# What the task asks
Go through the data below and return each line where the string "users" occurs.

[Document images with source code]
>>
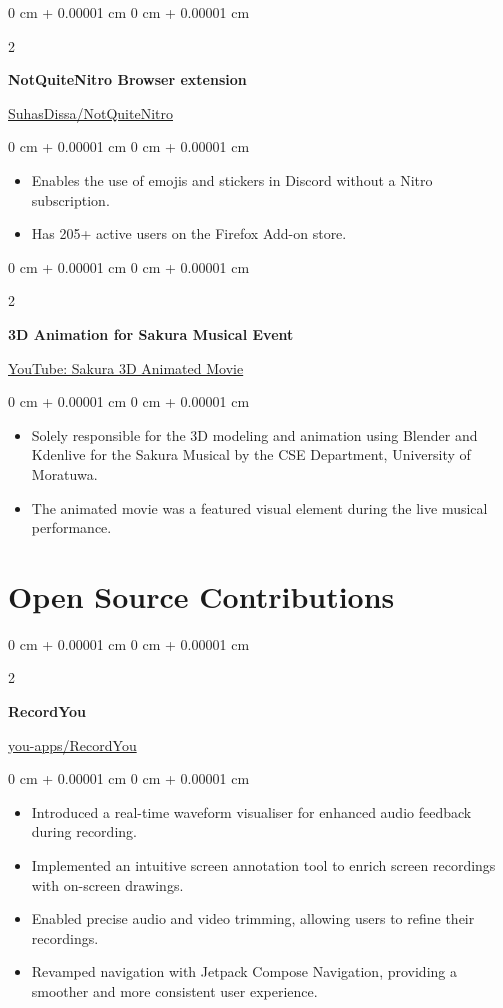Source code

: \documentclass[10pt, letterpaper]{article}
\newenvironment{highlights}{
	\begin{itemize}[
		topsep=0.10 cm,
		parsep=0.10 cm,
		partopsep=0pt,
		itemsep=0pt,
		leftmargin=0 cm + 10pt
		]
	}{
	\end{itemize}
} %
\newenvironment{onecolentry}{
	\begin{adjustwidth}{
			0 cm + 0.00001 cm
		}{
			0 cm + 0.00001 cm
		}
	}{
	\end{adjustwidth}
} %
\newenvironment{twocolentry}[2][]{
	\onecolentry
	\def\secondColumn{#2}
	\setcolumnwidth{\fill, 4.5 cm}
	\begin{paracol}{2}
	}{
		\switchcolumn \raggedleft \secondColumn
	\end{paracol}
	\endonecolentry
} %
\begin{document}
	\begin{twocolentry}{\href{https://github.com/SuhasDissa/NotQuiteNitro}{SuhasDissa/NotQuiteNitro}}
		\textbf{NotQuiteNitro Browser extension}
	\end{twocolentry}
	\vspace{0.10 cm}
	\begin{onecolentry}
		\begin{highlights}
			\item Enables the use of emojis and stickers in Discord without a Nitro subscription.
			\item Has 205+ active users on the Firefox Add-on store.
		\end{highlights}
	\end{onecolentry}
	
	\vspace{0.2 cm}
	
	\begin{twocolentry}{\href{https://www.youtube.com/watch?v=appDAUeFnWI}{YouTube: Sakura 3D Animated Movie}}
		\textbf{3D Animation for Sakura Musical Event}
	\end{twocolentry}
	\vspace{0.10 cm}
	\begin{onecolentry}
		\begin{highlights}
			\item Solely responsible for the 3D modeling and animation using Blender and Kdenlive for the Sakura Musical by the CSE Department, University of Moratuwa.
			\item The animated movie was a featured visual element during the live musical performance.
		\end{highlights}
	\end{onecolentry}
	
	\section{Open Source Contributions}
		\begin{twocolentry}{\href{https://github.com/you-apps/RecordYou}{you-apps/RecordYou}}
		\textbf{RecordYou}
	\end{twocolentry}
	\vspace{0.10 cm}
	\begin{onecolentry}
		\begin{highlights}
			\item Introduced a real-time waveform visualiser for enhanced audio feedback during recording.
			\item Implemented an intuitive screen annotation tool to enrich screen recordings with on-screen drawings.
			\item Enabled precise audio and video trimming, allowing users to refine their recordings.
			\item Revamped navigation with Jetpack Compose Navigation, providing a smoother and more consistent user experience.
		\end{highlights}
	\end{onecolentry}
	
\end{document}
<<
# Result for this task
			\item Has 205+ active users on the Firefox Add-on store.
			\item Enabled precise audio and video trimming, allowing users to refine their recordings.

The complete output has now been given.